COVID-19 and thyroid

Data on thyroid involvement by coronavirus is most scarce. A study conducted during the SARS outbreak in 2003 had reported that serum T3 and T4 levels were lower in patients with SARS as compared to controls both during the acute and convalescent phases. This could simply imply an underlying sick-euthyroid syndrome. Intensive care patients with sick-euthyroid syndrome tend to have lower mean thyroid weight as a result of reduction in thyroid follicular size associated with depletion of colloid [27]. However, an autopsy study in five patients with SARS has shown marked destruction of the follicular and parafollicular cells of thyroid [28]. Destruction of follicular cells would manifest as low T3 and T4; parafollicular cell damage would theoretically lead to low levels of serum calcitonin.

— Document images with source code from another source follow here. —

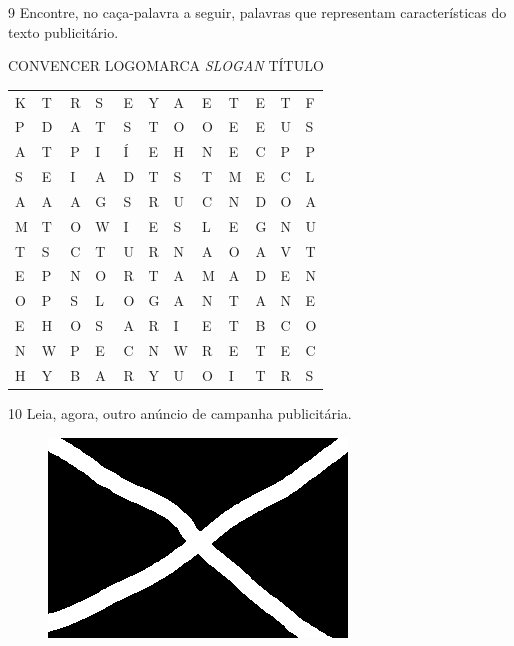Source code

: \begin{mdframed}[linewidth=2pt,linecolor=salmao,roundcorner=20pt]
\vspace{7cm}
\end{mdframed}

\num{9} Encontre, no caça-palavra a seguir, palavras que representam
características do texto publicitário.

\begin{myquote}
CONVENCER \hfill LOGOMARCA \hfill \textit{SLOGAN} \hfill TÍTULO \hfill
\end{myquote}

\begin{center}
\begin{tabular}{llllllllllll}
K & T & R & S & E & Y & A & E & T & E & T & F\\
P & D & A & T & S & T & O & O & E & E & U & S\\
A & T & P & I & Í & E & H & N & E & C & P & P\\
S & E & I & A & D & T & S & T & M & E & C & L\\
A & A & A & G & S & R & U & C & N & D & O & A\\
M & T & O & W & I & E & S & L & E & G & N & U\\
T & S & C & T & U & R & N & A & O & A & V & T\\
E & P & N & O & R & T & A & M & A & D & E & N\\
O & P & S & L & O & G & A & N & T & A & N & E\\
E & H & O & S & A & R & I & E & T & B & C & O\\
N & W & P & E & C & N & W & R & E & T & E & C\\
H & Y & B & A & R & Y & U & O & I & T & R & S
\end{tabular}
\end{center}

\num{10} Leia, agora, outro anúncio de campanha publicitária.

\begin{figure}[htpb!]
\includegraphics[width=\textwidth]{./media/confederados.png}
\end{figure}

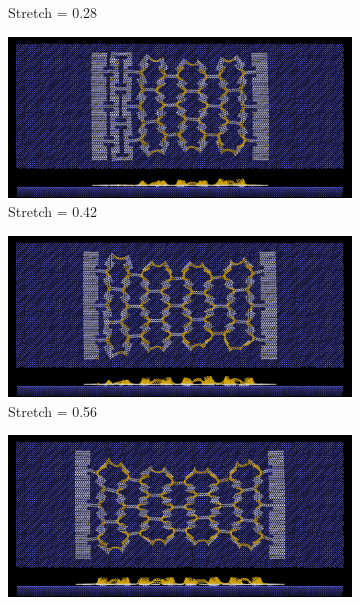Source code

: \begin{figure}[H]
\begin{subfigure}[b]{0.49\textwidth}
        \caption{Stretch = 0.28}
        \label{fig:}
    \end{subfigure}
    \hfill
    \begin{subfigure}[b]{0.49\textwidth}
        \centering
        \includegraphics[width=\textwidth]{figures/baseline/contact_vs_stretch/honeycomb/hon_stretch0042.png}
        \caption{Stretch = 0.42}
        \label{fig:}
    \end{subfigure}
    \hfill
    \begin{subfigure}[b]{0.49\textwidth}
        \centering
        \includegraphics[width=\textwidth]{figures/baseline/contact_vs_stretch/honeycomb/hon_stretch0056.png}
        \caption{Stretch = 0.56}
        \label{fig:}
    \end{subfigure}
    \hfill
    \begin{subfigure}[b]{0.49\textwidth}
        \centering
        \includegraphics[width=\textwidth]{figures/baseline/contact_vs_stretch/honeycomb/hon_stretch0070.png}

\end{subfigure}
\end{figure}
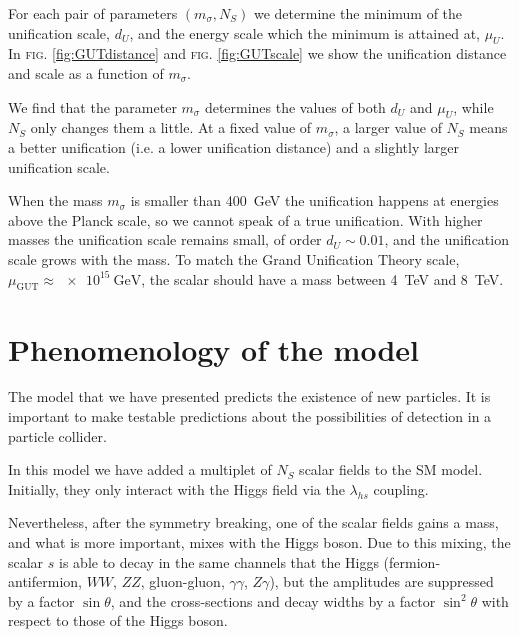 \documentclass[aps,prd,preprintnumbers,nofootinbibn,twocolumn]{revtex4}
\begin{document}
For each pair of parameters $(m_\sigma, N_S)$ we determine the minimum of the unification scale, $d_U$, and the energy scale which the minimum is attained at, $\mu_U$.  In \textsc{fig.} \ref{fig:GUTdistance} and \textsc{fig.} \ref{fig:GUTscale} we show the unification distance and scale as a function of $m_\sigma$.

We find that the parameter $m_\sigma$ determines the values of both $d_U$ and $\mu_U$, while $N_S$ only changes them a little. At a fixed value of $m_\sigma$, a larger value of $N_S$ means a better unification (i.e. a lower unification distance) and a slightly larger unification scale.


When the mass $m_\sigma$ is smaller than \SI{400}{\giga\electronvolt} the unification happens at energies above the Planck scale, so we cannot speak of a true unification. With higher masses the unification scale remains small, of order $d_U \sim 0.01$, and the unification scale grows with the mass. To match the Grand Unification Theory scale, $\mu_{\mathrm{GUT}}\approx \SI{e15}{\giga\electronvolt}$, the scalar should have a mass between \SI{4}{\tera\electronvolt} and \SI{8}{\tera\electronvolt}.



\section{Phenomenology of the model}\label{sect:pheno}

The model that we have presented predicts the existence of new particles. It is important to make testable predictions about the possibilities of detection in a particle collider.


In this model we have added a multiplet of $N_S$ scalar fields to the SM model. Initially, they only interact with the Higgs field via the $\lambda_{hs}$ coupling.

Nevertheless, after the symmetry breaking, one of the scalar fields gains a mass, and what is more important, mixes with the Higgs boson. Due to this mixing, the scalar $s$ is able to decay in the same channels that the Higgs (fermion-antifermion, $WW$, $ZZ$,  gluon-gluon, $\gamma\gamma$, $Z\gamma$), but the amplitudes are suppressed by a factor $\sin \theta$, and the cross-sections and decay widths by a factor $\sin^2\theta$ with respect to those of the Higgs boson.
\end{document}
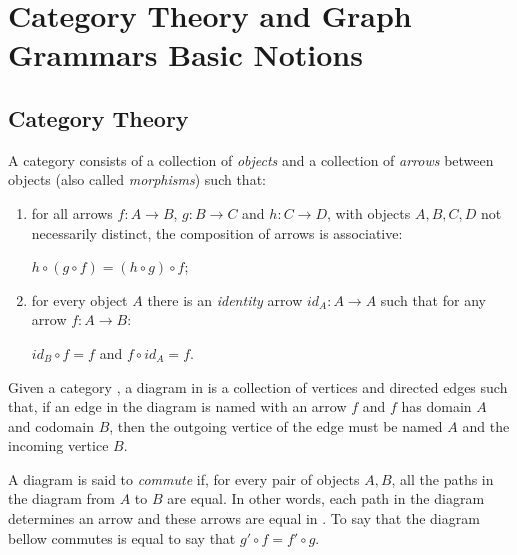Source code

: \chapter{Category Theory and Graph Grammars Basic Notions}\label{ch:gts}

\section{Category Theory}

\begin{definition}[Category] A category  consists of a collection of \emph{objects} and a collection of \emph{arrows} between objects (also called \emph{morphisms}) such that:

  \begin{enumerate}
    \item for all arrows $f : A \rightarrow B$, $g : B \rightarrow C$ and
$h : C \rightarrow D$, with objects $A,B,C,D$ not necessarily distinct, the composition of arrows is associative:

  $h \circ (g \circ f) = (h \circ g) \circ f$;
    \item for every object $A$ there is an \emph{identity} arrow $id_A : A \rightarrow A$ such that for any arrow $f : A \rightarrow B$:

  $id_B \circ f = f$ and $f \circ id_A = f$.
  \end{enumerate}

\end{definition}

\begin{example}
\end{example}

\begin{definition}[Diagram] Given a category , a diagram in  is a collection of vertices and directed edges such that, if an edge in the diagram is named with an arrow $f$ and $f$ has domain $A$ and codomain $B$, then the outgoing vertice of the edge must be named $A$ and the incoming vertice $B$.

  A diagram is said to \emph{commute} if, for every pair of objects $A,B$, all the paths in the diagram from $A$ to $B$ are equal. In other words, each path in the diagram determines an arrow and these arrows are equal in . To say that the diagram bellow commutes is equal to say that \mbox{$g' \circ f = f' \circ g$}.


\end{definition}

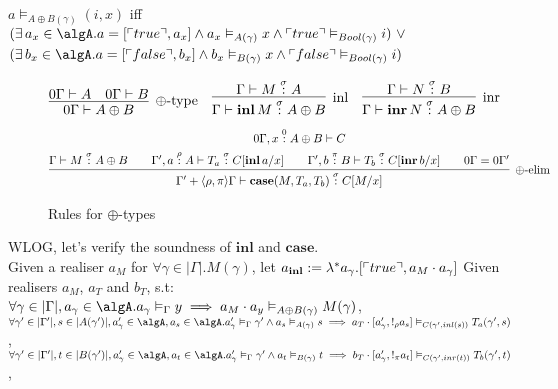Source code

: \documentclass[12pt,a4paper]{article}
\begin{document}
$ a \vDash_{A \oplus B(\gamma)} (i , x)$ iff 
$\begin{aligned}
  &(\exists\, a_x \in \algA. a = [\ulcorner true \urcorner, a_x] \land a_x \vDash_{A(\gamma)} x \land \ulcorner true \urcorner \vDash_{Bool(\gamma)} i)\ \lor \\
  & (\exists\, b_x \in \algA. a = [\ulcorner false \urcorner, b_x] \land b_x \vDash_{B(\gamma)} x \land \ulcorner false \urcorner \vDash_{Bool(\gamma)} i) 
\end{aligned}$

\begin{figure}[h]
\begin{align*}
  \infer[\oplus\text{-type}]{0\Gamma \vdash A \oplus B}{
    0\Gamma \vdash A &
    0\Gamma \vdash B} & & 
  \infer[\text{inl}]{\Gamma \vdash \mathbf{inl}\, M \of \sigma A \oplus B}{
      \Gamma \vdash M \of{\sigma} A} & &
    \infer[\text{inr}]{\Gamma \vdash \mathbf{inr}\, N \of \sigma A \oplus B}{
      \Gamma \vdash N \of{\sigma} B
    }
  \end{align*}
  \begin{gather*}
  0\Gamma, x \of{0} A \oplus B \vdash C \\
  \infer[\oplus \text{-elim}]{\Gamma' + \langle\rho, \pi\rangle\Gamma \vdash \mathbf{case}(M, T_a, T_b) \of{\sigma} C[M / x]}{
    \Gamma \vdash M \of \sigma A \oplus B &&
    \Gamma', a \of {\rho} A \vdash T_a \of{\sigma} C[\mathbf{inl}\,a/x] && 
    \Gamma', b \of{\pi} B \vdash T_b \of{\sigma} C[\mathbf{inr}\, b/x] &&
    0\Gamma = 0\Gamma'
  }
  \end{gather*}
\caption{Rules for $\oplus$-types}
\end{figure}
WLOG, let's verify the soundness of $\mathbf{inl}$ and $\mathbf{case}$.\\
Given a realiser $a_M$ for $\forall \gamma \in |\Gamma|. M(\gamma)$, let $a_{\mathbf{inl}} := \lambda^* a_\gamma. [\ulcorner true \urcorner, a_M \cdot a_\gamma]$
\newpage
Given realisers $a_M$, $a_T$ and $b_T$, s.t:\\
$\forall \gamma \in |\Gamma|, a_\gamma \in \algA. a_\gamma \vDash_{\Gamma} y \implies a_M \cdot a_y \vDash_{A \oplus B (\gamma)} M(\gamma)$,\\
$\forall \gamma' \in |\Gamma'|, s \in |A(\gamma')|,  a'_\gamma \in \algA, a_s \in \algA. a'_\gamma \vDash_{\Gamma} \gamma' \land a_s \vDash_{A(\gamma)} s \implies a_T \cdot [a'_\gamma , !_\rho a_s] \vDash_{C(\gamma' , inl(s))} T_a(\gamma', s)$,\\
$\forall \gamma' \in |\Gamma'|, t \in |B(\gamma')|,  a'_\gamma \in \algA, a_t \in \algA. a'_\gamma \vDash_{\Gamma} \gamma' \land a_t \vDash_{B(\gamma)} t \implies b_T \cdot [a'_\gamma , !_\pi a_t] \vDash_{C(\gamma' , inr(t))} T_b(\gamma', t)$,\\
\end{document}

This has been proposed as a plausible mechanism of osteonecrosis of femoral head seen in recovered patients with SARS; calcitonin deficiency leads to disinhibition of osteoclasts leading to osteonecrosis [28]. Data on thyroid function or thyroid pathology are yet not available in COVID-19. The British Thyroid Association and the Society for Endocrinology (BTA/SfE) have issued a consensus statement regarding issues specific to thyroid dysfunction during COVID-19 pandemic. Patients with underlying hypothyroidism or hyperthyroidism are advised to continue their prescribed medications as usual. However, patients on anti-thyroid drugs (ATDs) are at a risk of agranulocytosis, albeit rarely. Symptoms of agranulocytosis often overlap with those of COVID-19, hence, often making it difficult to differentiate one from the other clinically. Hence, it is recommended that patients on ATDs who develop symptoms suggestive of agranulocytosis should immediately discontinue the drug and get a full blood count done at the earliest.

Conclusions

Amid the ongoing pandemic, endocrine involvement with COVID-19 remains largely unexplored. The aforementioned data pertaining to COVID-19 and the endocrine system are mostly conjectural and factual at this point of time. Validated conclusions must not be drawn based on the presented data, as much of the observations are based on prior experience with SARS and on recent literature derived from small-scale studies. However, the data do provide ample scope for future research. As premature as it may sound, endocrinologists need to be aware of these possibilities in clinical practice, especially while dealing with COVID-19 survivors.